* **ASSIGNED TASK**: Look through the data below for the line with "# set environment" and the line with "Alguns tipos de", then output those two and all lines in between, exactly as written.

(Plain-text document sources)

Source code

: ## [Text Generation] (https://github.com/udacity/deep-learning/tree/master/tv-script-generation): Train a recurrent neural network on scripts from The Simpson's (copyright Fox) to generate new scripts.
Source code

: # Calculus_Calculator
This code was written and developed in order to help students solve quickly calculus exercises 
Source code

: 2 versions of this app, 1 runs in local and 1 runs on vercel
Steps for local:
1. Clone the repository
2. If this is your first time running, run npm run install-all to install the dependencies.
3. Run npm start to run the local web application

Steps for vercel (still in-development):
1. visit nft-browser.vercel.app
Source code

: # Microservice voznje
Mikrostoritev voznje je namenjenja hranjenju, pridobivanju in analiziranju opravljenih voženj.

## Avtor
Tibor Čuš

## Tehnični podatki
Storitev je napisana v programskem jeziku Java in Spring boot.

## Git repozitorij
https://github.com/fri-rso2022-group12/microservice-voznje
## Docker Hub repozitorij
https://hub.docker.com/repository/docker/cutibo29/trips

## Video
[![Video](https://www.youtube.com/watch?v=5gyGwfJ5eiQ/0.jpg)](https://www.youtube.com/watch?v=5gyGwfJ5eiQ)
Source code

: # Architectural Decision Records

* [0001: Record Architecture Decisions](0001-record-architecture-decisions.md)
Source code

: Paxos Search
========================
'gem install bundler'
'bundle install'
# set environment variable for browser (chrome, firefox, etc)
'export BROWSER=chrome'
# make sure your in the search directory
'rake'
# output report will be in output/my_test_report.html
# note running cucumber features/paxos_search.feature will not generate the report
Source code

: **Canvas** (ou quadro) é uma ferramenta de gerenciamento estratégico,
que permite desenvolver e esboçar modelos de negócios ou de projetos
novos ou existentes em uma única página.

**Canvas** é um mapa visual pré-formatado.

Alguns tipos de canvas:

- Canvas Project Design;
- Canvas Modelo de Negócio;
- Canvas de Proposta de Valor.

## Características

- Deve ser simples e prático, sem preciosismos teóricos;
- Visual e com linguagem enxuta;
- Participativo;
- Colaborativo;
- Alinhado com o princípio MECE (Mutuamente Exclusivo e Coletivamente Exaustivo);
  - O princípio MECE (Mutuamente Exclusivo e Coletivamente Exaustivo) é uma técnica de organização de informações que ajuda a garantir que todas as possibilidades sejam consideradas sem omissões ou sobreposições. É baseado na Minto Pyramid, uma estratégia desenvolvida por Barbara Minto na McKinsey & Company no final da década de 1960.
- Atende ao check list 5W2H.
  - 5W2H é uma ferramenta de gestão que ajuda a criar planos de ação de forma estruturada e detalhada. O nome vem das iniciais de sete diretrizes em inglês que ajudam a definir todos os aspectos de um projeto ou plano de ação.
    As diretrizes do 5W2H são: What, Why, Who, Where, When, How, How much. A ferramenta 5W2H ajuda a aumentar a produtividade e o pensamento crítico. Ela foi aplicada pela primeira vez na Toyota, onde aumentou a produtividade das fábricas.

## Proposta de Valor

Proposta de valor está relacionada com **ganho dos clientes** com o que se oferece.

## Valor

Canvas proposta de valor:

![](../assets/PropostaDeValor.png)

* **TASK SOLUTION**:
# set environment variable for browser (chrome, firefox, etc)
'export BROWSER=chrome'
# make sure your in the search directory
'rake'
# output report will be in output/my_test_report.html
# note running cucumber features/paxos_search.feature will not generate the report
Source code

: **Canvas** (ou quadro) é uma ferramenta de gerenciamento estratégico,
que permite desenvolver e esboçar modelos de negócios ou de projetos
novos ou existentes em uma única página.

**Canvas** é um mapa visual pré-formatado.

Alguns tipos de canvas:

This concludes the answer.